Тиса оценила прекрасную мебель из красного дерева, которую «заказал папа у лучшего краснодеревщика Белограда», обитые стены – для которых «благородный шелк доставили матушке из Крассбурга», собрание фарфоровых фигурок – «вот эти две из Шуи, эти из Панокии и Чивани». Но это было еще не все.
– Это самая любимая статуя папа, – указала Лизонька на нечто огромное посреди гостиной.

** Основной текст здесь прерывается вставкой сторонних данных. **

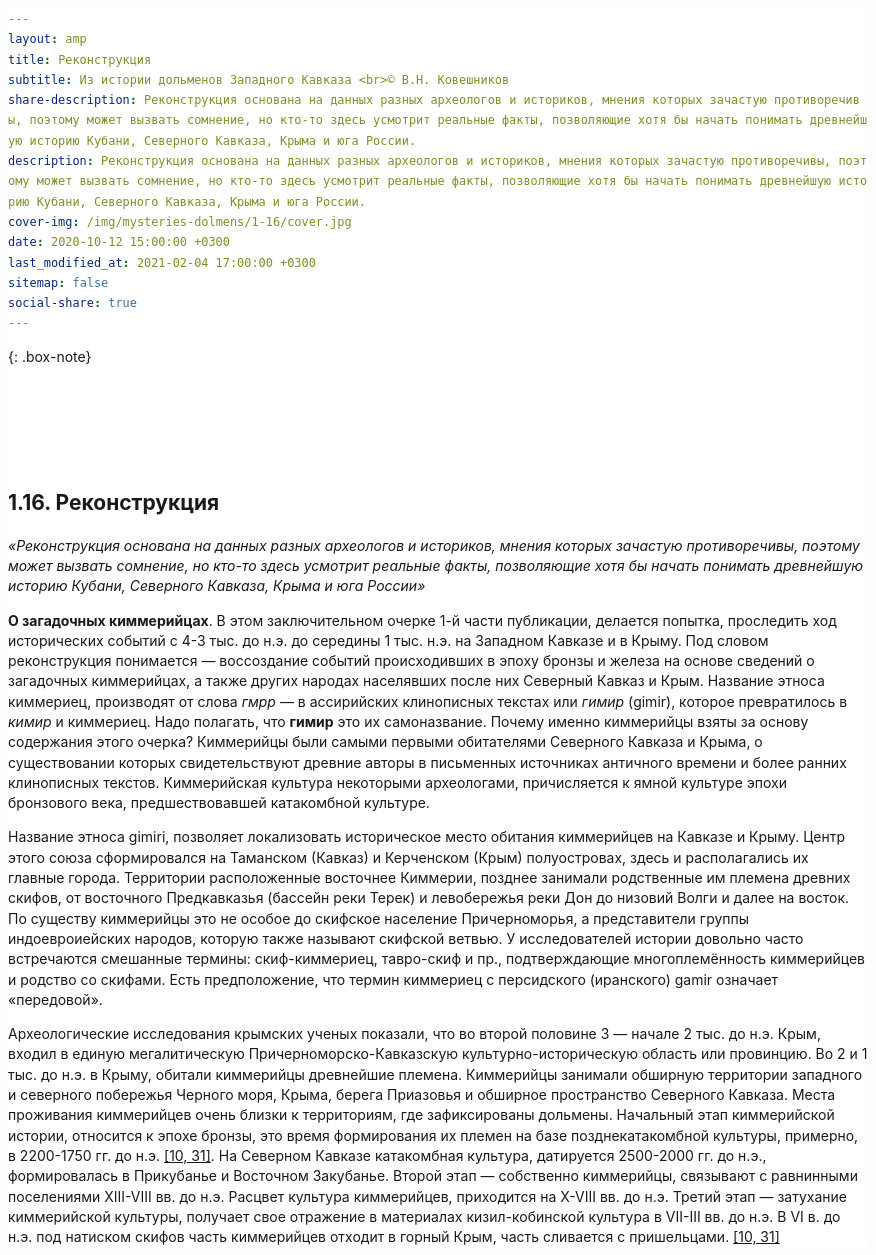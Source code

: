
 ```yaml
---
layout: amp
title: Реконструкция
subtitle: Из истории дольменов Западного Кавказа <br>© В.Н. Ковешников
share-description: Реконструкция основана на данных разных археологов и историков, мнения которых зачастую противоречивы, поэтому может вызвать сомнение, но кто-то здесь усмотрит реальные факты, позволяющие хотя бы начать понимать древнейшую историю Кубани, Северного Кавказа, Крыма и юга России.
description: Реконструкция основана на данных разных археологов и историков, мнения которых зачастую противоречивы, поэтому может вызвать сомнение, но кто-то здесь усмотрит реальные факты, позволяющие хотя бы начать понимать древнейшую историю Кубани, Северного Кавказа, Крыма и юга России.
cover-img: /img/mysteries-dolmens/1-16/cover.jpg
date: 2020-10-12 15:00:00 +0300
last_modified_at: 2021-02-04 17:00:00 +0300
sitemap: false
social-share: true
---
```

{: .box-note}
## <br><br><br>1.16. Реконструкция

_«Реконструкция основана на данных разных археологов и историков, мнения которых зачастую противоречивы, поэтому может вызвать сомнение, но кто-то здесь усмотрит реальные факты, позволяющие хотя бы начать понимать древнейшую историю Кубани, Северного Кавказа, Крыма и юга России»_

**О загадочных киммерийцах**. В этом заключительном очерке 1-й части публикации, делается попытка, проследить ход исторических событий с 4-3 тыс. до н.э. до середины 1 тыс. н.э. на Западном Кавказе и в Крыму. Под словом реконструкция понимается — воссоздание событий происходивших в эпоху бронзы и железа на основе сведений о загадочных киммерийцах, а также других народах населявших после них Северный Кавказ и Крым. Название этноса киммериец, производят от слова _гмрр_ — в ассирийских клинописных текстах или _гимир_ (gimir), которое превратилось в _кимир_ и киммериец. Надо полагать, что **гимир** это их самоназвание. Почему именно киммерийцы взяты за основу содержания этого очерка? Киммерийцы были самыми первыми обитателями Северного Кавказа и Крыма, о существовании которых свидетельствуют древние авторы в письменных источниках античного времени и более ранних клинописных текстов. Киммерийская культура некоторыми археологами, причисляется к ямной культуре эпохи бронзового века, предшествовавшей катакомбной культуре.

Название этноса gimiri, позволяет локализовать историческое место обитания киммерийцев на Кавказе и Крыму. Центр этого союза сформировался на Таманском (Кавказ) и Керченском (Крым) полуостровах, здесь и располагались их главные города. Территории расположенные восточнее Киммерии, позднее занимали родственные им племена древних скифов, от восточного Предкавказья (бассейн реки Терек) и левобережья реки Дон до низовий Волги и далее на восток. По существу киммерийцы это не особое до скифское население Причерноморья, а представители группы индоевроиейских народов, которую также называют скифской ветвью. У исследователей истории довольно часто встречаются смешанные термины: скиф-киммериец, тавро-скиф и пр., подтверждающие многоплемённость киммерийцев и родство со скифами. Есть предположение, что термин киммериец с персидского (иранского) gamir означает «передовой».

Археологические исследования крымских ученых показали, что во второй половине 3 — начале 2 тыс. до н.э. Крым, входил в единую мегалитическую Причерноморско-Кавказскую культурно-историческую область или провинцию. Во 2 и 1 тыс. до н.э. в Крыму, обитали киммерийцы древнейшие племена. Киммерийцы занимали обширную территории западного и северного побережья Черного моря, Крыма, берега Приазовья и обширное пространство Северного Кавказа. Места проживания киммерийцев очень близки к территориям, где зафиксированы дольмены. Начальный этап киммерийской истории, относится к эпохе бронзы, это время формирования их племен на базе позднекатакомбной культуры, примерно, в 2200-1750 гг. до н.э. [[10, 31]](#1.16.-[10]). На Северном Кавказе катакомбная культура, датируется 2500-2000 гг. до н.э., формировалась в Прикубанье и Восточном Закубанье. Второй этап — собственно киммерийцы, связывают с равнинными поселениями XIII-VIII вв. до н.э. Расцвет культура киммерийцев, приходится на X-VIII вв. до н.э. Третий этап — затухание киммерийской культуры, получает свое отражение в материалах кизил-кобинской культура в VII-III вв. до н.э. В VI в. до н.э. под натиском скифов часть киммерийцев отходит в горный Крым, часть сливается с пришельцами. [[10, 31]](#1.16.-[10])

С минуту Войнова округлившимися глазами рассматривала громадное, в рост самой Лизоньки, красно-гранитное изваяние дракона. На древнем был надет мундир с золотыми петлями. Большие золотые погоны нашлепками лежали на мускулистых «плечах». Золотой кивер сверкал короной на рогатой голове. И целая россыпь золотых клыков торчало из пасти. Аляповатей чуда еще свет не видывал. Изумление Тисы молодая Отрубина отнесла к глубокому восхищению и с гордостью добавила:
– Он с накладом, – она потянула вверх драконов хвост. Раздался тихий щелчок.

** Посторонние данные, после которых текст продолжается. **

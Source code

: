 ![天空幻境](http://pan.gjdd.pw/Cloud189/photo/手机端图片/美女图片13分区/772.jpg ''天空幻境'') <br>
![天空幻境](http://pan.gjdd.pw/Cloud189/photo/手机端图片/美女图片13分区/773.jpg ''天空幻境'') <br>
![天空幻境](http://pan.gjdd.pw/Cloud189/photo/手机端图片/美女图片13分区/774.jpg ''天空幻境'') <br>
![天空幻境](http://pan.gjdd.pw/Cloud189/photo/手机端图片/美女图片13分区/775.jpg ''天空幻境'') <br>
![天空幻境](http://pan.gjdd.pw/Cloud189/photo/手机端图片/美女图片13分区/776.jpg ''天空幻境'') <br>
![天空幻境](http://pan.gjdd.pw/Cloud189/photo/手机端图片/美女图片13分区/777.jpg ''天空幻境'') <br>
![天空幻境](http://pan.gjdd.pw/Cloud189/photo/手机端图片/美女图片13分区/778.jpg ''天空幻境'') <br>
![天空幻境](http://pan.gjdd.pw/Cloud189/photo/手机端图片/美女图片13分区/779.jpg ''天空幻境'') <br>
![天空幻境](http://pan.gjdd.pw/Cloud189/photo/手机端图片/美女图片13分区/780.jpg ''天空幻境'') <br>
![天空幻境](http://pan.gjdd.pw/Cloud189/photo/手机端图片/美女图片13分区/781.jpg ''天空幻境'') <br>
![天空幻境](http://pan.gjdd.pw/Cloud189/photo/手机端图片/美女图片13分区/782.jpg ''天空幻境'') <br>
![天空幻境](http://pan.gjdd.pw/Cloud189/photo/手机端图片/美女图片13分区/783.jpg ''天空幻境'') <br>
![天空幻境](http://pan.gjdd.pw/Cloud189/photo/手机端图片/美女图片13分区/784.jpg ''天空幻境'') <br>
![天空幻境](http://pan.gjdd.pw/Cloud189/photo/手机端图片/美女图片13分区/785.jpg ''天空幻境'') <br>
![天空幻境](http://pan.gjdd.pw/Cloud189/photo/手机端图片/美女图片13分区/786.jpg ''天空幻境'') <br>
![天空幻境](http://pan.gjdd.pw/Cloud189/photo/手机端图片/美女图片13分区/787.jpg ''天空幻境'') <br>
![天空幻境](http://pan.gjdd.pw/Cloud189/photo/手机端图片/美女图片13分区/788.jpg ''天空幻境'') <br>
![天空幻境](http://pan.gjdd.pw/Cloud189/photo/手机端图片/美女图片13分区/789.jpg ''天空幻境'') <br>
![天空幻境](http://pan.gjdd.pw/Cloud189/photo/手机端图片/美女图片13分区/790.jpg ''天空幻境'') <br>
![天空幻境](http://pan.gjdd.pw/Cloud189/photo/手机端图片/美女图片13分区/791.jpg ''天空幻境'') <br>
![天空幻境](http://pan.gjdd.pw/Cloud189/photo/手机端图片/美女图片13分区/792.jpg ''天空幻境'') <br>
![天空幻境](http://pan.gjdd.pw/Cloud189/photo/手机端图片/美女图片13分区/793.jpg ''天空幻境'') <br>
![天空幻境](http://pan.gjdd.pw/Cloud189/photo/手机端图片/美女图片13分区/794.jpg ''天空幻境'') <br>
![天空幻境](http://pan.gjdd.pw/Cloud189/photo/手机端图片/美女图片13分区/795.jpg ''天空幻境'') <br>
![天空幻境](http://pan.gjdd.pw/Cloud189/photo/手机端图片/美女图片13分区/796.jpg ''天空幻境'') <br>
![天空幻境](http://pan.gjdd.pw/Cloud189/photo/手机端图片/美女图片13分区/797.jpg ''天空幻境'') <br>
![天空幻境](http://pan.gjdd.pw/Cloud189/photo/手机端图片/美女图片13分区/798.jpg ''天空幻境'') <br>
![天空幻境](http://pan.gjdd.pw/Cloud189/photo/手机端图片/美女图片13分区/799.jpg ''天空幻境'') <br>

Крылья древнего натужно приподнялись. У дракона со скрежетом отвисла челюсть и из пасти раздался рычаще-булькающий звук. Это представление длилось секунд десять. А по его завершении, у дракона с грохотом шлепнулся на прежнее место хвост. От этого Тиса чуть не подпрыгнула. М-да. Ночью приснится, подштанниками не отмашешься, как сказал бы Кубач.
– Па настоятельно просит не прикасаться к дракону даже пальцем. В этом он доверяет только мне, – Лизонька задрала подбородок. Для верности она еще минуту стращала новенькую предупреждениями. Из всех слов Войнова уяснила, что игрушка неприкосновенна из разряда «не тронь, а то удушат и за конюшней прикопают». И слава Единому. Второй раз наблюдать, как эта неповоротливая глыба рычит, желания не было никакого.

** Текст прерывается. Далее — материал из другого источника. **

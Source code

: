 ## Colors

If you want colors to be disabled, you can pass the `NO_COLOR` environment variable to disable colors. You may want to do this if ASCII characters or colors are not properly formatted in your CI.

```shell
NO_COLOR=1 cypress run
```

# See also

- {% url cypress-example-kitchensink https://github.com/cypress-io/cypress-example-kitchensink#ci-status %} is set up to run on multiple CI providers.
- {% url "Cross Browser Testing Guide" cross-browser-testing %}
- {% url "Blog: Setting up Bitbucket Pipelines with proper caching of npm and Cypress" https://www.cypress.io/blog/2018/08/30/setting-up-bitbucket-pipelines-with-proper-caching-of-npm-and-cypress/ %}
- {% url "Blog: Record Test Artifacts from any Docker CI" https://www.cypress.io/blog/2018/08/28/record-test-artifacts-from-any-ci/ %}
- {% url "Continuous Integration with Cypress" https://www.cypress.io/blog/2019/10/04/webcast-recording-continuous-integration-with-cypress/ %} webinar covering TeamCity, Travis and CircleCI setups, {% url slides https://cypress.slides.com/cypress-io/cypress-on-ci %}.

Следующим на очереди оказалось собрание картин, которое вызвало у Тисы куда больший интерес.
– Эта картина называется «Охота шуйского хакана», – указала ладошкой Лизонька на произведение заморского искусства. – Художник Рамоль Чен написал ее три века назад в Бад-Сарае.
Тиса с удовольствием рассмотрела, как искусно выписан парчовый халат хакана, поразилась, как достоверно блестят взмыленные лошади и чуют носами добычу тонконогие гончие.
– Прекрасная работа, – похвалила Тиса.
– Ее матушка привезла из Брельска, – произнесла гордо Лиза. – Это большой портовый город на берегу моря, где учится мой брат. Вы там были?
– Нет.
– Дайте угадаю. Вы и море даже никогда не видели?
Войнова с сожалением покачала головой.
– Какой ужас. Ни разу еще не видеть море! Матушка говорила, у вас и театра нет. Не представляю, как можно жить в этих жутких провинциях. Должно быть, вам в вашем деревенском городке было невероятно скучно?
– Ничуть, – отвернулась от картины Тиса и посмотрела на красавицу. – У нас тоже порой случаются занятные случаи.
– Это какие же, позвольте узнать? – с усмешкой спросила Лизонька.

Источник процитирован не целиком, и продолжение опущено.